G2W : Setiap Penyusunan RAPBD Terindikasi Rawan Korupsi

0
15 views

“Sumber Lain Katakan Juga Rawan Proyek Titipan”

Garut News ( Selasa, 25/11 – 2014 ).

Grafis : Muhammad Erwin Ramadhan.
Grafis : Muhammad Erwin Ramadhan.

Garut Governance Watch (G2W) mengingatkan masyarakat, agar terus menyoroti penyusunan RAPBD kabupaten setempat 2015.

Lantaran menurut Sekjen G2W Dedi Rosadi, pengawasan terhadap penyusunan RAPBD 2015 mutlak dilakukan semua pihak.

Sebab berdasar kajian G2W, nyaris pada dalam setiap penyusunan RAPBD ditemukan beberapa indikasi korupsi.
Indikasi kuat tersebut, bisa berupa mark down untuk Pendapatan Asli Derah (PAD), serta mark up pada setiap belanja pegawai dan kegiatan lain.

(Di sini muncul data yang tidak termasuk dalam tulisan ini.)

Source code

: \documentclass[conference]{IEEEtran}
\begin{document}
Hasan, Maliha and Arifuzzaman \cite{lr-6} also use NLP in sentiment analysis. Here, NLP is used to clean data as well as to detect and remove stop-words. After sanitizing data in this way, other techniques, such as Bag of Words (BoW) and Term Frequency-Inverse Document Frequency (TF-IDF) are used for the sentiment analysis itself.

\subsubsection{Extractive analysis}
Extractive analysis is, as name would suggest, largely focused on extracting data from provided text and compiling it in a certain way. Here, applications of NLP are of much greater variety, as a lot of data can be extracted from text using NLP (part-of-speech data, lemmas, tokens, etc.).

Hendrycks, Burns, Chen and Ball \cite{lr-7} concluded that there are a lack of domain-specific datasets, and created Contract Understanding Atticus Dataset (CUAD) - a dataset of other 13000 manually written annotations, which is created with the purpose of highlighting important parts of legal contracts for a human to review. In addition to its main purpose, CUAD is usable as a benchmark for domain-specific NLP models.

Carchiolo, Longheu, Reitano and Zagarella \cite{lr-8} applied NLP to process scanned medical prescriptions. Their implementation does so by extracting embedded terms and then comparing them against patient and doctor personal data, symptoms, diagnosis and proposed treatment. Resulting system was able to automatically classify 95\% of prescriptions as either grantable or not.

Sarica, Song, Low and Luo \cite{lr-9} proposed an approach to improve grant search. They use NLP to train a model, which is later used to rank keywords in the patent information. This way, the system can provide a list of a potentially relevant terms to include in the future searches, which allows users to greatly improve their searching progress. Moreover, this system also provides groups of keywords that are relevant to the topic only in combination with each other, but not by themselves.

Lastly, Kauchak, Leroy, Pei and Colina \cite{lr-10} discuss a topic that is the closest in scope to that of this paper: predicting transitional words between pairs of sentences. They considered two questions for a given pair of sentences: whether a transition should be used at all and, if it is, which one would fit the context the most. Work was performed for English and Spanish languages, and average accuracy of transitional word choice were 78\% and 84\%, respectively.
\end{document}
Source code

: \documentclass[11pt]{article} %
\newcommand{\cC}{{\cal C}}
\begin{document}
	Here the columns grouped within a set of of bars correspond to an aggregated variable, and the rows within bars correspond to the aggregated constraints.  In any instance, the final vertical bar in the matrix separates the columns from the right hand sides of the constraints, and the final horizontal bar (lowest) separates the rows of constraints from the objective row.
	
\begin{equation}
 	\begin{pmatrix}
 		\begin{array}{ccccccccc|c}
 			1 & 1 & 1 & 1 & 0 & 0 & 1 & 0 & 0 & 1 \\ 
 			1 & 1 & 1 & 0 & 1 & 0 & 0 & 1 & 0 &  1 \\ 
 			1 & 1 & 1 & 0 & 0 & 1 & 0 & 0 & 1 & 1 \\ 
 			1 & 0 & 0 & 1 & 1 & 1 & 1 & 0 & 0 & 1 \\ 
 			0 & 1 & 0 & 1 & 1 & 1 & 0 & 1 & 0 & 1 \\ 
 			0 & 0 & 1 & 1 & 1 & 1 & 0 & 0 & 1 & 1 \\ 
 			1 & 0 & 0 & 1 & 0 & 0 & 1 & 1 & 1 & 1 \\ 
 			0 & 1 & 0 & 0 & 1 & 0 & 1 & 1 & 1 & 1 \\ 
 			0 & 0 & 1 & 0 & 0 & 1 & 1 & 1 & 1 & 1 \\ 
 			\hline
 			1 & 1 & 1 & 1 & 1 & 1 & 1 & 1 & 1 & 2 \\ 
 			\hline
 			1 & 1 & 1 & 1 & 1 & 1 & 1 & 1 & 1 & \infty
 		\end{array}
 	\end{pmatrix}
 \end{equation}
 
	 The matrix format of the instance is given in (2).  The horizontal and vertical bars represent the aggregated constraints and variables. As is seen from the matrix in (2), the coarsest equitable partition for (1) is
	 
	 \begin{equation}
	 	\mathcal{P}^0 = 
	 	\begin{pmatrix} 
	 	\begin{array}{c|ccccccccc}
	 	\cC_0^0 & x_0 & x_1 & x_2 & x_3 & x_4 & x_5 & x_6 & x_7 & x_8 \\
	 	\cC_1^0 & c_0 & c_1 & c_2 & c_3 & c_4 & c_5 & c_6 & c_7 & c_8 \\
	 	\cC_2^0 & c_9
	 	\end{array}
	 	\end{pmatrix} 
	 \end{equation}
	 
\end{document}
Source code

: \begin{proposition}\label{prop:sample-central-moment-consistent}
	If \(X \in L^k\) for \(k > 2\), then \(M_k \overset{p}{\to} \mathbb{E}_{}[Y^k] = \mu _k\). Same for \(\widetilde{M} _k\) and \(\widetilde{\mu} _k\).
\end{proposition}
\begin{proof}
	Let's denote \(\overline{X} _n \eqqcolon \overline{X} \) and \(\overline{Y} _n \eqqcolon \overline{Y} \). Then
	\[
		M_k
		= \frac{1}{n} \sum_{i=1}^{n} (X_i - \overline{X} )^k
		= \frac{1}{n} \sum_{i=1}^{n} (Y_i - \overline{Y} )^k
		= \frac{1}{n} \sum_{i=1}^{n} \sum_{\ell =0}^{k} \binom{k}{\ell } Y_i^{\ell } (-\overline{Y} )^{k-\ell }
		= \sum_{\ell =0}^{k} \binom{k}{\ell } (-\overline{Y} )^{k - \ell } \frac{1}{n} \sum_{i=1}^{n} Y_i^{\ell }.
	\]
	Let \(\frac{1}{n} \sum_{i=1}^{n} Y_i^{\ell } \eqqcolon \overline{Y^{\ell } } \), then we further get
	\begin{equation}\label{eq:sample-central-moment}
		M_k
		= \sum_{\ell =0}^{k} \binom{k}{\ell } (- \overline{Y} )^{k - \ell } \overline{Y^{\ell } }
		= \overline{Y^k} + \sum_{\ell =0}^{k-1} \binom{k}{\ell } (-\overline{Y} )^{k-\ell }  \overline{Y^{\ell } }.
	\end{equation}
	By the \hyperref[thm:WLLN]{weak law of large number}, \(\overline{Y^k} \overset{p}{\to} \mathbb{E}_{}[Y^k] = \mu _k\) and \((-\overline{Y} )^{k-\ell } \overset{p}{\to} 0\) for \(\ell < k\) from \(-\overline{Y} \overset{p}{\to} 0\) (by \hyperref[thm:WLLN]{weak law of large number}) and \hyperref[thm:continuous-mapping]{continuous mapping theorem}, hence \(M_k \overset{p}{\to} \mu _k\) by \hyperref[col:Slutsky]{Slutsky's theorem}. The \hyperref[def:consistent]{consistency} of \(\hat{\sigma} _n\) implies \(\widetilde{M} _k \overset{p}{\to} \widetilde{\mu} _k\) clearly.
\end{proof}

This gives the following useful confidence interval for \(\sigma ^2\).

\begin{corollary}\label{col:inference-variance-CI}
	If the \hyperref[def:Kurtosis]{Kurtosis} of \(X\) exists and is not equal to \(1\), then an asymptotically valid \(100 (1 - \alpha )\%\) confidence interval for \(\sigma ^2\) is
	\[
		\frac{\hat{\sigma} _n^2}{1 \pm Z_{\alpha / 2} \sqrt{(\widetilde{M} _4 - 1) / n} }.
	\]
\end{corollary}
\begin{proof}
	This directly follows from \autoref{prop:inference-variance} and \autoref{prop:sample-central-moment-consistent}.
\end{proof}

Sehingga bakal selalu berada pada posisi defisit.

Dikemukakan, peluang terjadi korupsi APBD 2015 cukup terbuka, menyusul penyusunannya selama ini masih berputar seputar kepentingan elit.

Ini diperlihatkan dengan proses penganggaran tak sesuai dibutuhkan masyarakat, melainkan cenderung kepentingan belanja pegawai.

“Seringkali program-program tersebut hanya jalan pintas dianggarkan tanpa pengkajian mendalam. Bahkan tak jarang terjadi hanyalah sebatas pengamanan kepentingan politik ke depan, dan bukan berorientasi peningkatan kesejahteraan masyarakat keseluruhan,” ungkap Dedi, Selasa (25/11-2014).

Kondisi tersebut, ungkapnya pula, membuktikan jika penyusunan RAPBD dari tahun ke tahun cenderung hanya berorientasi pada keluaran, dan mengesampingkan dampak dari pembangunan.

“Bagaimana kualitas APBD Garut 2015? Kita lihat saja nanti pasca penetapan,” beber Dedi.

*******

Noel, Jdh.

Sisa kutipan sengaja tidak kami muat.